1. Relevance, impartiality and equal access
2. Professional standards and ethics
3. Accountability and transparency
4. Prevention of misuse
5. Sources of official statistics
6. Confidentiality
7. Legislation
8. National coordination
9. Use of international standards
10. International cooperation

==Implementation==
Assessments of the practical adoption of the Fundamental Principles identified a gap between initial aspirations and expectations of stakeholders. However, several countries reported using FPOS as the basis for evaluating whether statistical systems were working as they should, both where these were developing and where they were established. This included international governmental bodies, such as the IMF, which republish national data to support international comparisons and may have challenges negotiating user needs and the negotiation of changes to technical standards.

Further attention was extended to propagating the principles in the least developed administrative settings as a condition of entry to global organisations such as the OECD. The SDGs also mention legislation consistent with FPOS in monitoring goal 17.18 and attention to development of leadership capability was a particular priority in the African region.
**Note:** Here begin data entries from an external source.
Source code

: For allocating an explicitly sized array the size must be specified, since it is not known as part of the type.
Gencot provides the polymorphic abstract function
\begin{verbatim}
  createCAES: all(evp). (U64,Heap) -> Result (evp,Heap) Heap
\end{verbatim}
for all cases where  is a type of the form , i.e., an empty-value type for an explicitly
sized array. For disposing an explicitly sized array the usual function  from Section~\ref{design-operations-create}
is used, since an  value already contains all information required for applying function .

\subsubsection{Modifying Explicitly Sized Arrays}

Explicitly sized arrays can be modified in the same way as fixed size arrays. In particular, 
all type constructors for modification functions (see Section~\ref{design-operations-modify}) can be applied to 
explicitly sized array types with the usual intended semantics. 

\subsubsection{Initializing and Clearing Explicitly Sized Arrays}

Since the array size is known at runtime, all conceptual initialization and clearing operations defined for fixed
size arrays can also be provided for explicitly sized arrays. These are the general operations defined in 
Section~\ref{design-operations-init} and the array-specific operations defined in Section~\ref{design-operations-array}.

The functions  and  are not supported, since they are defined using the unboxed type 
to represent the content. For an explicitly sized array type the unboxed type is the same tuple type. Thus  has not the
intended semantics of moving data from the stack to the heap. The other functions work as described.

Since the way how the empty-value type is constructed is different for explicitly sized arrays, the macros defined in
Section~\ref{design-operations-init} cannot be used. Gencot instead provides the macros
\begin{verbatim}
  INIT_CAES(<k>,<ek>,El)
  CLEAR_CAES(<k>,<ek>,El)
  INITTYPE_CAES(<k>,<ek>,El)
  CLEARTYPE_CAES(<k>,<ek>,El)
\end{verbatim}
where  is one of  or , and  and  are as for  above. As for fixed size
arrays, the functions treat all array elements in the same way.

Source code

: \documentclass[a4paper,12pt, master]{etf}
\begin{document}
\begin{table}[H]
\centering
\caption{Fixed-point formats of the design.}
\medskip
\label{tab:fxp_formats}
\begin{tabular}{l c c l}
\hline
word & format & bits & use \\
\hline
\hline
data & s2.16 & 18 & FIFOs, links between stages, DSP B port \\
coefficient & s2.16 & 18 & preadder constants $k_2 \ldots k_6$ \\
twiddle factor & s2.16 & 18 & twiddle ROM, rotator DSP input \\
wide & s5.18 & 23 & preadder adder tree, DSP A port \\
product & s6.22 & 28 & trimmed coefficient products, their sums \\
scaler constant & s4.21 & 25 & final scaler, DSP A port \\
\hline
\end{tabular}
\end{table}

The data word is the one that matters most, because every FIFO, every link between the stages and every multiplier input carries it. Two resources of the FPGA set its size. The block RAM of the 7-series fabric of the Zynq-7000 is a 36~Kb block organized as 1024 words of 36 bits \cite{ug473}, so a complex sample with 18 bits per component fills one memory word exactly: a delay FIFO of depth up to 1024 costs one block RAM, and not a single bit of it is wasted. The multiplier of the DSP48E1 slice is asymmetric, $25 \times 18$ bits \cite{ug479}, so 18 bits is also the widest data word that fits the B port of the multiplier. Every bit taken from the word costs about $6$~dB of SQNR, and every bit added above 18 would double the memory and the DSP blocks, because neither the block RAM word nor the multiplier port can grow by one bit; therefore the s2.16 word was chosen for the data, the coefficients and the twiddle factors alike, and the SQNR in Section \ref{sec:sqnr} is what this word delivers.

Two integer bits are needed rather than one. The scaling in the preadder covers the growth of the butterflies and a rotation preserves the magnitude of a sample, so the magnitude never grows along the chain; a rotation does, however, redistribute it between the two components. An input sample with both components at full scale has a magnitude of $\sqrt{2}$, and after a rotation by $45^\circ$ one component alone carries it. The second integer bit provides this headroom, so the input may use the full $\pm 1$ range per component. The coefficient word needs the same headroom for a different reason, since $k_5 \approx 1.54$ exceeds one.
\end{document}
Although the principles were designed by the national statistical institutes who adopted them, they reflected the good practice in other producers of statistics serving the public good, such as central banks.

==Consolidation==
Substantial action was taken to introduce or enhance statistical legislation in many countries but tensions about the use of statistics to justify political decisions sustained. When FPOS was ratified by the UN General Assembly in 2014 and remitted back to UNSC, they were asked to keep their effectiveness under review. The friends of the chair group recommended UNSC focus on promotion of the principles, adherence to them, supporting challenges of misuse, and updating them for new context and that agenda was sustained at the 30th anniversary of adoption in 2022.

===Promotion===
The UNECE and CES organised a 30th anniversary recognising the enduring value of FPOS in 2022. Different nations celebrated each of the ten principles and statistical offices produced materials to raise their profile. The UNECE further developed short text to explain each principle in terms more familiar to a wider range of users to promote them beyond the statistical community.

===Adherence===
Implementation guidelines were developed to better explain the practicalities and support wider use following the ratification at the general assembly. In 2026 the UNSC established a consultative advisory board to support adherence to the principles by providing advice and developing guidance based on best practices.

===Challenging misuse===
Many countries' statisticians have needed to comment when statistics were misreported by the media or misrepresented in public discussion, including by politicians. In 2020 the International Association for Official Statistics organised some events on the topics of misuse and the application of principle 4 which "protects the right of statistical agencies to speak up when they see errors being made. This means that even when statistics are deliberately or accidentally misused by someone in a powerful position in government, official statisticians can set them straight without fear of reprisal."

===Changing context===
The dramatic shift in the importance of data has led to concerns that the principles need updating to apply to AI and other automated uses of data. But the principles are also the basis for national statistical offices making a claim to be at the centre of this transformation, because FPOS represents a coherent and trustworthy framework for data stewardship.